# Required work:
Your output should match the listing below word for word, without any images.

• • • •

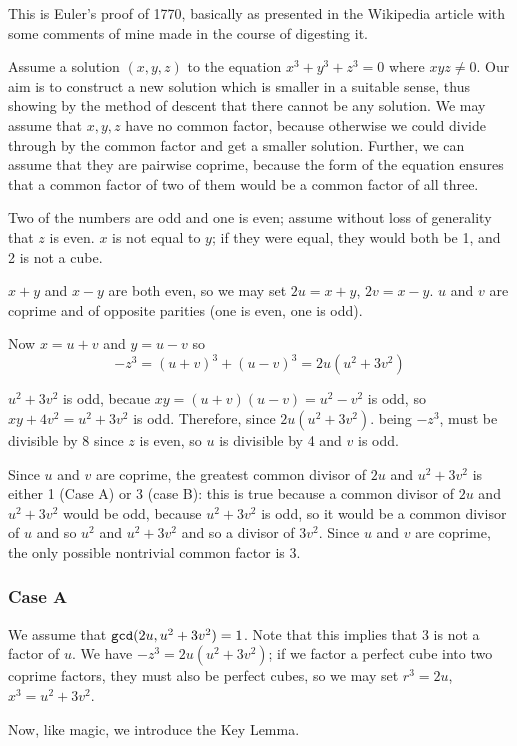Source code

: \documentclass[12pt]{article}
\begin{document}
This is Euler's proof of 1770, basically  as presented in the Wikipedia article with some comments of mine made in the course of digesting it.

Assume a solution $(x,y,z)$  to the equation $x^3+y^3+z^3=0$ where $xyz \neq 0$.  Our aim is to construct a new solution which is smaller in a suitable sense, thus showing by the method of descent that there cannot be any solution. We may assume that $x,y,z$ have no common factor, because otherwise we could divide through by the common factor and get a smaller solution.   Further, we can assume that they are pairwise coprime, because the form of the equation ensures that a common factor of two of them would be a common factor of all three.  

Two of the numbers are odd and one is even;  assume without loss of generality that $z$ is even.  $x$ is not equal to $y$; if they were equal, they would both be 1, and 2 is not a cube.

$x+y$ and $x-y$ are both even, so we may set $2u=x+y$, $2v=x-y$.   $u$ and $v$ are coprime and of opposite parities (one is even, one is odd).

Now $x=u+v$ and $y=u-v$ so
$$-z^3=(u+v)^3+(u-v)^3=2u(u^2+3v^2)$$

$u^2+3v^2$ is odd, becaue $xy=(u+v)(u-v) = u^2-v^2$ is odd, so $xy+4v^2 = u^2+3v^2$ is odd.  Therefore, since $2u(u^2+3v^2)$. being $-z^3$, must be divisible by 8 since $z$ is even, so $u$ is divisible by 4 and $v$ is odd.

Since $u$ and $v$ are coprime, the greatest common divisor of $2u$ and $u^2+3v^2$ is either 1 (Case A) or 3 (case B):  this is true because a common divisor of $2u$ and $ u^2+3v^2$ would be odd, because $u^2+3v^2$ is odd, so it would be a common divisor of $u$ and so $u^2$ and $u^2+3v^2$ and so a divisor of $3v^2$.  Since $u$ and $v$ are coprime, the only possible nontrivial common factor is 3.

\subsubsection{Case A}

We assume that ${\tt gcd}(2u,u^2+3v^2)=1$.  Note that this implies that 3 is not a factor of $u$.  We have $-z^3=2u(u^2+3v^2)$;
if we factor a perfect cube into two coprime factors, they must also be perfect cubes, so we may set $r^3=2u$, $x^3=u^2+3v^2$.

Now, like magic, we introduce the Key Lemma.
\end{document}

• • • •

# Result for this exercise:
Source code

: \documentclass[12pt]{article}
\begin{document}
This is Euler's proof of 1770, basically  as presented in the Wikipedia article with some comments of mine made in the course of digesting it.

Assume a solution $(x,y,z)$  to the equation $x^3+y^3+z^3=0$ where $xyz \neq 0$.  Our aim is to construct a new solution which is smaller in a suitable sense, thus showing by the method of descent that there cannot be any solution. We may assume that $x,y,z$ have no common factor, because otherwise we could divide through by the common factor and get a smaller solution.   Further, we can assume that they are pairwise coprime, because the form of the equation ensures that a common factor of two of them would be a common factor of all three.  

Two of the numbers are odd and one is even;  assume without loss of generality that $z$ is even.  $x$ is not equal to $y$; if they were equal, they would both be 1, and 2 is not a cube.

$x+y$ and $x-y$ are both even, so we may set $2u=x+y$, $2v=x-y$.   $u$ and $v$ are coprime and of opposite parities (one is even, one is odd).

Now $x=u+v$ and $y=u-v$ so
$$-z^3=(u+v)^3+(u-v)^3=2u(u^2+3v^2)$$

$u^2+3v^2$ is odd, becaue $xy=(u+v)(u-v) = u^2-v^2$ is odd, so $xy+4v^2 = u^2+3v^2$ is odd.  Therefore, since $2u(u^2+3v^2)$. being $-z^3$, must be divisible by 8 since $z$ is even, so $u$ is divisible by 4 and $v$ is odd.

Since $u$ and $v$ are coprime, the greatest common divisor of $2u$ and $u^2+3v^2$ is either 1 (Case A) or 3 (case B):  this is true because a common divisor of $2u$ and $ u^2+3v^2$ would be odd, because $u^2+3v^2$ is odd, so it would be a common divisor of $u$ and so $u^2$ and $u^2+3v^2$ and so a divisor of $3v^2$.  Since $u$ and $v$ are coprime, the only possible nontrivial common factor is 3.

\subsubsection{Case A}

We assume that ${\tt gcd}(2u,u^2+3v^2)=1$.  Note that this implies that 3 is not a factor of $u$.  We have $-z^3=2u(u^2+3v^2)$;
if we factor a perfect cube into two coprime factors, they must also be perfect cubes, so we may set $r^3=2u$, $x^3=u^2+3v^2$.

Now, like magic, we introduce the Key Lemma.
\end{document}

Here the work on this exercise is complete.